### AIM OF THE TASK
Say the number of lines holding the word "util" in the data, and leave out everything else.

### MATERIAL FOR THE TASK
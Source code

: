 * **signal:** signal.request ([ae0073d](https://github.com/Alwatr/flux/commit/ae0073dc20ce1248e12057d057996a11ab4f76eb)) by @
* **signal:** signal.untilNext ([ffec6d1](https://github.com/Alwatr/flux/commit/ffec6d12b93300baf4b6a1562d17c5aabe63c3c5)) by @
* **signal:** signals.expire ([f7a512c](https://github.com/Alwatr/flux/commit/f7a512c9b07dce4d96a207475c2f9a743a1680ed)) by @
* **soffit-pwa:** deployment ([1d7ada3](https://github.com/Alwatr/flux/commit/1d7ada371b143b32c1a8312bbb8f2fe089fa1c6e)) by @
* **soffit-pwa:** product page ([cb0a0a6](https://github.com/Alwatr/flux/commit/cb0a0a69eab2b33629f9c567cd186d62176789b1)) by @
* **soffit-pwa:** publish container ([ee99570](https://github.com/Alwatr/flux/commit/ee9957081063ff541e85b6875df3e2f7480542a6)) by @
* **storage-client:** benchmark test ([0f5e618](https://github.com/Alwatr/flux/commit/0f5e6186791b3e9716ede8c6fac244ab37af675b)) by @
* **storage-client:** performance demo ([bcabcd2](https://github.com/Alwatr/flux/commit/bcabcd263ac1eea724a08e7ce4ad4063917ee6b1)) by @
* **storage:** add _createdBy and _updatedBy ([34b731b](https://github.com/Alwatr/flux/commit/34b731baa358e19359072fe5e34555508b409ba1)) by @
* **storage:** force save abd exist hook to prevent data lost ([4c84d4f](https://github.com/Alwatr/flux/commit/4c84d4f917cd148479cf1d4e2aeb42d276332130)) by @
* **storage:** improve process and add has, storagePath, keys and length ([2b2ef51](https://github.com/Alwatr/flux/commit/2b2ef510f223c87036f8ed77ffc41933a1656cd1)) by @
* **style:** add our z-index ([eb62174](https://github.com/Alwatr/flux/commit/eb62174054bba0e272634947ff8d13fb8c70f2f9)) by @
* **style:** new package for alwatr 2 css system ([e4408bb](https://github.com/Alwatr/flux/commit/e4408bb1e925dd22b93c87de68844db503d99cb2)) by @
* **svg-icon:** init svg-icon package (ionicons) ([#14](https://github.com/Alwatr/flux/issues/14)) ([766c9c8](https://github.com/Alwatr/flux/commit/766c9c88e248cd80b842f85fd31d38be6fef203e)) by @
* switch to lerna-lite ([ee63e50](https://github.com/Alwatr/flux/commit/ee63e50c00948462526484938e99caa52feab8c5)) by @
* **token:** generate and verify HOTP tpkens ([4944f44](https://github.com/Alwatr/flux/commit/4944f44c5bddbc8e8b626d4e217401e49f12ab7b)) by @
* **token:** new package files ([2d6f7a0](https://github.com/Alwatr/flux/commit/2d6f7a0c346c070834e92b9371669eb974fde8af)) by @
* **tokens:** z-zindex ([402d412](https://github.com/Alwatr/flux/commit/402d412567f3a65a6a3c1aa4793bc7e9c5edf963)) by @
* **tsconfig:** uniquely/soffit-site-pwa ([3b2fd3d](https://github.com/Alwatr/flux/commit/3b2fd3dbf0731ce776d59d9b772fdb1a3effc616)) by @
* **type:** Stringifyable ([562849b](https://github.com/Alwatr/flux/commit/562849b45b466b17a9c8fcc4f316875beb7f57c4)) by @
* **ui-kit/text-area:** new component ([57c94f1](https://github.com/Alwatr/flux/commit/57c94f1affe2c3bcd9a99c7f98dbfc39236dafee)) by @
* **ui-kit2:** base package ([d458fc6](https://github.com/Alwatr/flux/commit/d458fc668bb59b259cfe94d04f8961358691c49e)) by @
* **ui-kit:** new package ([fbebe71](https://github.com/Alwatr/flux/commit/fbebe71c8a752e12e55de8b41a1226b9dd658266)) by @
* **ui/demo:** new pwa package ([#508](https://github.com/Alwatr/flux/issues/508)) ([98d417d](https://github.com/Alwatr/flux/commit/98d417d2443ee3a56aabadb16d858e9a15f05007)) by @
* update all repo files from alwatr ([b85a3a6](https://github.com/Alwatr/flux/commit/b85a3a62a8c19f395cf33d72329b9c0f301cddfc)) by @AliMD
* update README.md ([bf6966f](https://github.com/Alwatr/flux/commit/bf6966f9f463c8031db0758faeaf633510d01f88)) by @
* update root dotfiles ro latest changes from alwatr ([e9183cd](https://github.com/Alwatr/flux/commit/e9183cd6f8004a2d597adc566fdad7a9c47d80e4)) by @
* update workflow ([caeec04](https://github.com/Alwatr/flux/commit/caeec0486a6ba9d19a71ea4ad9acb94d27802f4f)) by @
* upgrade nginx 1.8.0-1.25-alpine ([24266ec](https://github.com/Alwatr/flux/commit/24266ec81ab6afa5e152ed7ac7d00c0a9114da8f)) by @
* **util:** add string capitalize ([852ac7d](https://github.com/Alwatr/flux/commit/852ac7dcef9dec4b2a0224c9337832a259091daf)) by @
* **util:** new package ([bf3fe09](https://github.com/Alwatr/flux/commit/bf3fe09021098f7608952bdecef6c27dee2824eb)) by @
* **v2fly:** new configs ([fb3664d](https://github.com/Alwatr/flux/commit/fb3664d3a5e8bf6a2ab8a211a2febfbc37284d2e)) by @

### ANSWER TO THE PROBLEM
2